Мой собственный голос доносится до меня словно издалека.
— Это? А, это я называю «петербургский цикл». Начал почти год назад. Нравится? Картины несколько однотипны по содержанию, но, в конце концов, кто я такой, чтобы оценивать смыслы? Я лишь передаю их, и все.
Тело девушки распято на сером асфальте двора. Очертания окружающих предметов теряются в игре угловатых теней, но отчетливо виден багровый провал на месте груди и искаженное лицо, покрытое коркой запекшейся крови. Мисс Май. Студентка Театральной академии.

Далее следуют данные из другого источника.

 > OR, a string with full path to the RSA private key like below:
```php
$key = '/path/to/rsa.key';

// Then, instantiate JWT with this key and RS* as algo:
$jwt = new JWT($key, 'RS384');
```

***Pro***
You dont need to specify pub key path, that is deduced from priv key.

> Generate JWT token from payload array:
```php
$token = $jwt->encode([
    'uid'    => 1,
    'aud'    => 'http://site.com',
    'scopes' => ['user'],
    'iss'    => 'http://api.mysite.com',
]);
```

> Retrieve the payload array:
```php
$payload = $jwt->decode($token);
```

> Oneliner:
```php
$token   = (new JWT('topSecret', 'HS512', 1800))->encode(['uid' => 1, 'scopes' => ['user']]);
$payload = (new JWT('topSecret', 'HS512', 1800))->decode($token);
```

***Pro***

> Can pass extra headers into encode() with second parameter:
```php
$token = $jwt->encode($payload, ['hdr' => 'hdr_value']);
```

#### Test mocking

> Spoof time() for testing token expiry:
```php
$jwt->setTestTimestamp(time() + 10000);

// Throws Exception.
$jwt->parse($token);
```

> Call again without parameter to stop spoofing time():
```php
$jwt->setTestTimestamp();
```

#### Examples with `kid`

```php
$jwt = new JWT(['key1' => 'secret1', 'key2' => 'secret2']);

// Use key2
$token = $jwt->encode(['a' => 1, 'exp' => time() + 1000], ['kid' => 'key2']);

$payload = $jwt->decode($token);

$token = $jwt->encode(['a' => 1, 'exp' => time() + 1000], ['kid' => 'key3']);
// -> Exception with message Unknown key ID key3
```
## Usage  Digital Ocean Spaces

— Можно посмотреть на дату?
— Конечно, — Каин разворачивает картину и смотрит на тыльную сторону подрамника. — Так… сейчас… первое мая. А что?
За четыре дня до убийства.
— Вы говорите, что у вас цикл таких работ?
— Да… всего пять или шесть. Хотите взглянуть?
— Непременно.
Видимо, подключение к информационному полю, как называл его Каин, случилось с ним в мае: на картинах отсутствовали мартовская и апрельская жертвы. На последнем холсте мелькнула короткая юбка в красную клетку, черные волосы, рука, четко выделяющаяся белизной на сером, — и я отвернулся.
Каин, явно польщенный моим вниманием, принял это за знак восхищения.
Я смотрю на холст, установленный на мольберте и покрытый белой тканью.
— А что это?
— Это совсем недавняя работа, закончил вчера. — Каин взялся за краешек ткани. — Не поверите — не помню, как написал. Очнулся в половине шестого утра, в руках кисти, а на полотне — вот это.
И он сдернул покров.
К сожалению, по картинам летописца смерти нельзя определить место действия: видимо, об этом информационное поле умалчивает. Но лица всегда были видны очень четко. И сейчас я смотрел на лицо, которое не было мне знакомо: миловидные черты, искаженные смертью, зажмуренные глаза, и всё та же засохшая корка крови на лице. В судорожно сжатом кулачке стиснута связка ключей.
Каин стоит рядом с видом победителя. Видимо, его не так часто балует вниманием кто-то, кроме немногих сумасшедших ценителей его работ.
— Это потрясающе, — искренне говорю я. — Действительно потрясающе.
И когда он расцветает в улыбке, спрашиваю:
— Вот эта последняя работа… можно ее сфотографировать?
Я выхожу из квартиры 22, унося с собой в кармане черную визитку Каина и фотографию его последней картины в мобильном телефоне. Кобот, похоже, родился под счастливой звездой. Я не получил ответы на вопросы, с которыми пришел к Роговеру. Но теперь есть реальная возможность застигнуть убийцу на месте преступления и не дать его совершить. Я выхожу из дворов на набережную и набираю номер.